### WHAT IS NEEDED
Copy out exactly the lines from the start of the data to the line containing "Computers organize memory". Include both.

### INPUT MATERIAL
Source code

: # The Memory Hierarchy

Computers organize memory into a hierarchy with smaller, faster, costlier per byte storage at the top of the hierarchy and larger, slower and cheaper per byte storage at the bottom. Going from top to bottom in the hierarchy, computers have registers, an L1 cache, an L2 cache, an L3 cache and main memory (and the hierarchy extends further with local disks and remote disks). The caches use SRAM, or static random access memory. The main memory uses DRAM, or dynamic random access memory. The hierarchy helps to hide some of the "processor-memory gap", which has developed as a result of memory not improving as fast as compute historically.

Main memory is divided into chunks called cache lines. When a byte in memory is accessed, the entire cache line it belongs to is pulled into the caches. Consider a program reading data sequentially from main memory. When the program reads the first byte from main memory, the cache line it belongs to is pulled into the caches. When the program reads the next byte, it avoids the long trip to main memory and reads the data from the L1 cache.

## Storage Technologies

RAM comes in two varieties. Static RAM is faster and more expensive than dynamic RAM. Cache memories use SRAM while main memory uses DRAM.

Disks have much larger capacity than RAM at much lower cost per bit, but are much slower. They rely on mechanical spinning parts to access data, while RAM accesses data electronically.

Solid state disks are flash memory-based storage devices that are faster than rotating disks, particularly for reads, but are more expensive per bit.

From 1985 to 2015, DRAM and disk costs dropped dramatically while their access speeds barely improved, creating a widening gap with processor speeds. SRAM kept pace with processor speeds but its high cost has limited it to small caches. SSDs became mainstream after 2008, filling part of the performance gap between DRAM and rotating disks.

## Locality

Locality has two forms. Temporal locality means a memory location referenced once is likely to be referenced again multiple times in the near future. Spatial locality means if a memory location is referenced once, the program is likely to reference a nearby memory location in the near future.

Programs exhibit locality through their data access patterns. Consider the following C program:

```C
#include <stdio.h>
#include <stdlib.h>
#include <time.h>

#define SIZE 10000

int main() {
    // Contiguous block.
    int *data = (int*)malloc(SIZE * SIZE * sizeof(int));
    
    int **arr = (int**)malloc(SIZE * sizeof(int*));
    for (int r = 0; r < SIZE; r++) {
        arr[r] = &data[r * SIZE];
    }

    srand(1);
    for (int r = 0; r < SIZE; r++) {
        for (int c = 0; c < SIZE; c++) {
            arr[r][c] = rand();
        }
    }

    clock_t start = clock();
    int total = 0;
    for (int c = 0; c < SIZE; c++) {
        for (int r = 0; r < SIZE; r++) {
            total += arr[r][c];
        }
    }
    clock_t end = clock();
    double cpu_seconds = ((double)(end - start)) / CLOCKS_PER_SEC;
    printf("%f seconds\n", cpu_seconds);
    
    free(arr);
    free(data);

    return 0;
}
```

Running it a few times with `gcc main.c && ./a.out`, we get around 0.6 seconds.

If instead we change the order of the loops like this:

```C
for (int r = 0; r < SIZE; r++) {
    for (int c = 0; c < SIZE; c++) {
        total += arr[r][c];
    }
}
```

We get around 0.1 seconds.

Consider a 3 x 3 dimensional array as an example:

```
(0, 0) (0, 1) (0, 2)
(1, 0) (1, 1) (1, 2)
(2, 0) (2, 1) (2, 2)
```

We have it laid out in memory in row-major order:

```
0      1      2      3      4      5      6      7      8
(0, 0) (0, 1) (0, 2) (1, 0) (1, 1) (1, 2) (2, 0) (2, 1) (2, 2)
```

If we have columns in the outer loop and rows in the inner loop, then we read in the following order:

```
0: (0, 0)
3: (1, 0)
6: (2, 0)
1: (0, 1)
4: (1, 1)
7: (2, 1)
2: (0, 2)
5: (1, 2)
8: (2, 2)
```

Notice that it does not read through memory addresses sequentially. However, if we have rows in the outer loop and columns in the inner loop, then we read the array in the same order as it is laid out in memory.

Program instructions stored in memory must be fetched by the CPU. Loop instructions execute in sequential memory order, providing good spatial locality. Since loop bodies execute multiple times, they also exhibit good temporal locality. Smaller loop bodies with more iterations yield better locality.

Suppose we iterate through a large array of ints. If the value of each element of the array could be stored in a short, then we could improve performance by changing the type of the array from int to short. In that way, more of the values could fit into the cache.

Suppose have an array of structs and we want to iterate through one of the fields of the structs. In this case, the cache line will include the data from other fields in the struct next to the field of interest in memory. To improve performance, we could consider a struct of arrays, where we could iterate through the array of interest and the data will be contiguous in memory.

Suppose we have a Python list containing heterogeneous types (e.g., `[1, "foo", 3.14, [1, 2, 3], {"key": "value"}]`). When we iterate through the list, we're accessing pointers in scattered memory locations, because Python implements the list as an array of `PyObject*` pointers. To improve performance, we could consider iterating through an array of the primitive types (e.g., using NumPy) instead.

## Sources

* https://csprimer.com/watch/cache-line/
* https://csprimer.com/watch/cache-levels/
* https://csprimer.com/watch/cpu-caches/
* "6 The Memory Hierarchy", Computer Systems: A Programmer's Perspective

### RESPONSE BOX
Source code

: # The Memory Hierarchy

Computers organize memory into a hierarchy with smaller, faster, costlier per byte storage at the top of the hierarchy and larger, slower and cheaper per byte storage at the bottom. Going from top to bottom in the hierarchy, computers have registers, an L1 cache, an L2 cache, an L3 cache and main memory (and the hierarchy extends further with local disks and remote disks). The caches use SRAM, or static random access memory. The main memory uses DRAM, or dynamic random access memory. The hierarchy helps to hide some of the "processor-memory gap", which has developed as a result of memory not improving as fast as compute historically.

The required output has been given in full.